Remarks on the self-shrinking Clifford torus

TL;DR

This paper investigates the stability and rigidity properties of the Clifford torus in complex Euclidean space under mean curvature flow, revealing its instability under Hamiltonian perturbations and its local uniqueness as a self-shrinker.

Contribution

It provides new insights into the instability and rigidity of the Clifford torus, showing it is unstable under Hamiltonian perturbations but uniquely rigid as a self-shrinker.

Findings

Clifford torus is unstable for Lagrangian mean curvature flow under small Hamiltonian perturbations.

It is Hamiltonian F-stable and locally area minimizing under Hamiltonian variations.

The torus is locally unique as a self-shrinker despite infinitesimal non-rigid deformations.

Abstract

On the one hand, we prove that the Clifford torus in $\mathbb{C}^2$ is unstable for Lagrangian mean curvature flow under arbitrarily small Hamiltonian perturbations, even though it is Hamiltonian $F$-stable and locally area minimising under Hamiltonian variations.

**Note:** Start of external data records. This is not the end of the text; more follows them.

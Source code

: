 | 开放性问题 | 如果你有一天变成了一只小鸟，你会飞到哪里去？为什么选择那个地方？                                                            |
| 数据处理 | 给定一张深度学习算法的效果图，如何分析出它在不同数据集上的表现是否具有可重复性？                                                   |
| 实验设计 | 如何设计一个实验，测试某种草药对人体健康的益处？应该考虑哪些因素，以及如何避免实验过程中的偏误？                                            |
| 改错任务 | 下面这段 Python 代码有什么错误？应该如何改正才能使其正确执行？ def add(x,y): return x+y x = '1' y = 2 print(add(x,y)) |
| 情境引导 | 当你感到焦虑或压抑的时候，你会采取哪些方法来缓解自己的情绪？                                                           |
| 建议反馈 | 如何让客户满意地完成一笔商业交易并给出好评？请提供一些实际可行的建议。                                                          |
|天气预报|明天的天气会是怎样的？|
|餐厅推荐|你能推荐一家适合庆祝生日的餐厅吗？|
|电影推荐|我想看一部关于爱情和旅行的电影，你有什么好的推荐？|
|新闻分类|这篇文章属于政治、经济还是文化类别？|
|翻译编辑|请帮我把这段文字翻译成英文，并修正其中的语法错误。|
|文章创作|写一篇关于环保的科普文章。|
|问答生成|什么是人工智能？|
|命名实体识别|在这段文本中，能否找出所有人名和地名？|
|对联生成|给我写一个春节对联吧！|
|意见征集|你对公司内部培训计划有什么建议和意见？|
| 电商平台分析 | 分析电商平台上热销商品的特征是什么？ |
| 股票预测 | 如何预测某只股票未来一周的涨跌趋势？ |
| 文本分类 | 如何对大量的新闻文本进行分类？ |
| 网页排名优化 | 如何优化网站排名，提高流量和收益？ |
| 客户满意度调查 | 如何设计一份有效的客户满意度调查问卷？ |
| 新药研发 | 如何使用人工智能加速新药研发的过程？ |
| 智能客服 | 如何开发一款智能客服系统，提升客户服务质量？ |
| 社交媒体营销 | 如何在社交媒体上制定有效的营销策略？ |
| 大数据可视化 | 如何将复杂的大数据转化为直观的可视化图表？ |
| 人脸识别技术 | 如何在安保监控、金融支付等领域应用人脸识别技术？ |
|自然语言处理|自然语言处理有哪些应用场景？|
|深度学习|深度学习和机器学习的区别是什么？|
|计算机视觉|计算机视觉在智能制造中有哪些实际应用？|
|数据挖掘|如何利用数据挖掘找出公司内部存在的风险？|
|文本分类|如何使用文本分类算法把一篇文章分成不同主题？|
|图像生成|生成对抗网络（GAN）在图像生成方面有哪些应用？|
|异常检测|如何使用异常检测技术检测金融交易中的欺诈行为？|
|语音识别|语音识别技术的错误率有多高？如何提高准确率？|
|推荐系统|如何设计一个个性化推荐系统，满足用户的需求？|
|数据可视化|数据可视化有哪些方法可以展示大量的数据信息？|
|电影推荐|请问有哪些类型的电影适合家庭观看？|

On the other hand, we show that the Clifford torus is rigid: it is locally unique as a self-shrinker for mean curvature flow, despite having infinitesimal deformations which do not arise from rigid motions. The proofs rely on analysing higher order phenomena: specifically, showing that the Clifford torus is not a local entropy minimiser even under Hamiltonian variations, and demonstrating that infinitesimal deformations which do not generate rigid motions are genuinely obstructed.